Christian Life, Life, Spiritual Growth

Peace in Chaos

May 6, 2011


It’s been awhile since I’ve had time to sit down and write, much less write something worthy of posting here. Between work, the ever increasing time needed for Threshingfloor Ministries, and the pressure of final projects for the school year, I’ve been quite swamped. It’s rare for me to be stressed about anything, but the amount of things on my to-do list for the last month and a half has certainly brought me near to being overwhelmed.
Because of all the pressure, I’ve been pondering a few verses that deal with the concept of peace in the Christian life. There’s plenty to choose from, but two that have been particularly on my mind are Ephesians 2:14 and Philippians 4:7; “For he (Christ) himself is our peace” and, “the peace of God, which surpasses all understanding, will guard your hearts and your minds in Christ Jesus.”

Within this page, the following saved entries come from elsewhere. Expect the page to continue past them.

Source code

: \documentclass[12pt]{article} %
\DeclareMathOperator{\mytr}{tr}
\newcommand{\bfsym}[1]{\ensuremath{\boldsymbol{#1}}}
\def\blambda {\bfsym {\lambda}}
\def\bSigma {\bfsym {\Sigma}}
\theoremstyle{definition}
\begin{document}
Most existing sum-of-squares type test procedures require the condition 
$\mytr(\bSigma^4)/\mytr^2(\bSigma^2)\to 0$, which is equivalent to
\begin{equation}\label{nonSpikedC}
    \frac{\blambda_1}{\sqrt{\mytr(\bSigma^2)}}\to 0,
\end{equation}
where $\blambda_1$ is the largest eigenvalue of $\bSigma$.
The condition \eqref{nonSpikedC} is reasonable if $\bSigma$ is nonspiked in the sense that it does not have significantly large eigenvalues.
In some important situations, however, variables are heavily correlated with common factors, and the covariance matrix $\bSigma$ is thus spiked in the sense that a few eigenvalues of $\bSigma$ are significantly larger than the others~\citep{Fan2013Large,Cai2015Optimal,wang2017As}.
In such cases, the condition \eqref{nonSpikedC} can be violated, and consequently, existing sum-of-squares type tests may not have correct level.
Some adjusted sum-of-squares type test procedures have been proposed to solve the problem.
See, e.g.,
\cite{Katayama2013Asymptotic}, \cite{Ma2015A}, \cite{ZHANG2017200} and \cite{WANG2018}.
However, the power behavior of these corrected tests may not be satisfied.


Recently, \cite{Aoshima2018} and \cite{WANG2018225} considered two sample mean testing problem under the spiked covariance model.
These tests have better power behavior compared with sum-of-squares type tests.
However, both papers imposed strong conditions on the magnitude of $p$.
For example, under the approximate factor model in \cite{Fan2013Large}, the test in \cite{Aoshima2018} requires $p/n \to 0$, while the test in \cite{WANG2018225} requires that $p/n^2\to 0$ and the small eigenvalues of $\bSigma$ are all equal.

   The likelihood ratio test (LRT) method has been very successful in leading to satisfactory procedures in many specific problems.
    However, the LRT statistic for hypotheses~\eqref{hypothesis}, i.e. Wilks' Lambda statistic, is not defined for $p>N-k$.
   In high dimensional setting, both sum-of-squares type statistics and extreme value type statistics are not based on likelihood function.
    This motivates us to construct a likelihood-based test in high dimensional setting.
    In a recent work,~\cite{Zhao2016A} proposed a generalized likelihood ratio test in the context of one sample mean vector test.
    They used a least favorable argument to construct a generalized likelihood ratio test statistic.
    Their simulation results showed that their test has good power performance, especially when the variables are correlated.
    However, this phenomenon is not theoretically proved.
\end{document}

What are we to do when the earth around us shakes us when we are meant to have an all-encompassing peace? What can we learn from the scriptures about how we are to respond to stress and struggle in such a way that our peace is sustained? I would argue that a Christian’s being at peace in the midst of chaos is one of our greatest ways to witness to the world around us. They will indeed find it strange and attractive if we are steadfast and at rest where they are shot-fused and on edge. Being at peace is a critical thing in the Christian life.
Here’s a couple of my thoughts as I’ve mulled over the scriptures and examined myself to see what it is that keep me from being at peace in the midst of the chaotic life I’m currently in.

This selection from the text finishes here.